◆ **PROBLEM**: With pictures left out, set down every record word for word.

[Saved data entries]
# # #

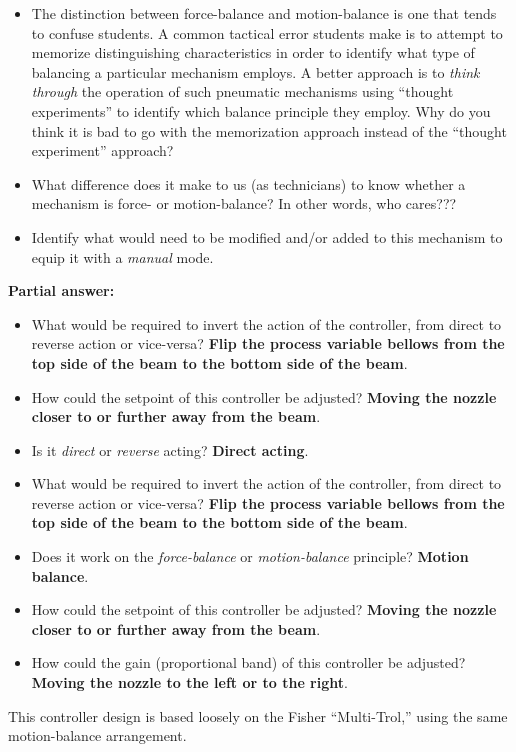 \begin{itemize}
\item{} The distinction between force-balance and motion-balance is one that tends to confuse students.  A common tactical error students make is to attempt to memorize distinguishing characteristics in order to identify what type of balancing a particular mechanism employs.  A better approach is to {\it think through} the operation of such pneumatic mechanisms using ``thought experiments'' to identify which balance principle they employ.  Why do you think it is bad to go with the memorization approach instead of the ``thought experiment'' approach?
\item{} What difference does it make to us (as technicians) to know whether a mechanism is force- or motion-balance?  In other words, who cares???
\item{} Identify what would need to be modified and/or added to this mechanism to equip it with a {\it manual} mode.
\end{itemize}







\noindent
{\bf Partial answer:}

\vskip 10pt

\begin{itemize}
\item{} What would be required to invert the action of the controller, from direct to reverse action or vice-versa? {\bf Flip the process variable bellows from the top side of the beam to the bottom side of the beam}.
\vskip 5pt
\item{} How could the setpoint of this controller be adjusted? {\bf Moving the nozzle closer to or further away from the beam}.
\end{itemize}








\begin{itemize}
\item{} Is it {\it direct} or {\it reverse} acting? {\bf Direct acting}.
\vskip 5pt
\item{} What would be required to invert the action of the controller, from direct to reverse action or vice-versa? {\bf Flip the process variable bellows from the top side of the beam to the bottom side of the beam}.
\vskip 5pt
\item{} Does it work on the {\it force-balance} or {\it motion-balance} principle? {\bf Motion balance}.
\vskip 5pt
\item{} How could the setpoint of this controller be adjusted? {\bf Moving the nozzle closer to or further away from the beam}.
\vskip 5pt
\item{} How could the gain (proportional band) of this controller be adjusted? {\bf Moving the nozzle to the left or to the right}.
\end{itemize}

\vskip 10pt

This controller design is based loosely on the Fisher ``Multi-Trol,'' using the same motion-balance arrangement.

# # #

◆ **FINAL ANSWER**:
 \begin{itemize}
\item{} The distinction between force-balance and motion-balance is one that tends to confuse students.  A common tactical error students make is to attempt to memorize distinguishing characteristics in order to identify what type of balancing a particular mechanism employs.  A better approach is to {\it think through} the operation of such pneumatic mechanisms using ``thought experiments'' to identify which balance principle they employ.  Why do you think it is bad to go with the memorization approach instead of the ``thought experiment'' approach?
\item{} What difference does it make to us (as technicians) to know whether a mechanism is force- or motion-balance?  In other words, who cares???
\item{} Identify what would need to be modified and/or added to this mechanism to equip it with a {\it manual} mode.
\end{itemize}







\noindent
{\bf Partial answer:}

\vskip 10pt

\begin{itemize}
\item{} What would be required to invert the action of the controller, from direct to reverse action or vice-versa? {\bf Flip the process variable bellows from the top side of the beam to the bottom side of the beam}.
\vskip 5pt
\item{} How could the setpoint of this controller be adjusted? {\bf Moving the nozzle closer to or further away from the beam}.
\end{itemize}








\begin{itemize}
\item{} Is it {\it direct} or {\it reverse} acting? {\bf Direct acting}.
\vskip 5pt
\item{} What would be required to invert the action of the controller, from direct to reverse action or vice-versa? {\bf Flip the process variable bellows from the top side of the beam to the bottom side of the beam}.
\vskip 5pt
\item{} Does it work on the {\it force-balance} or {\it motion-balance} principle? {\bf Motion balance}.
\vskip 5pt
\item{} How could the setpoint of this controller be adjusted? {\bf Moving the nozzle closer to or further away from the beam}.
\vskip 5pt
\item{} How could the gain (proportional band) of this controller be adjusted? {\bf Moving the nozzle to the left or to the right}.
\end{itemize}

\vskip 10pt

This controller design is based loosely on the Fisher ``Multi-Trol,'' using the same motion-balance arrangement.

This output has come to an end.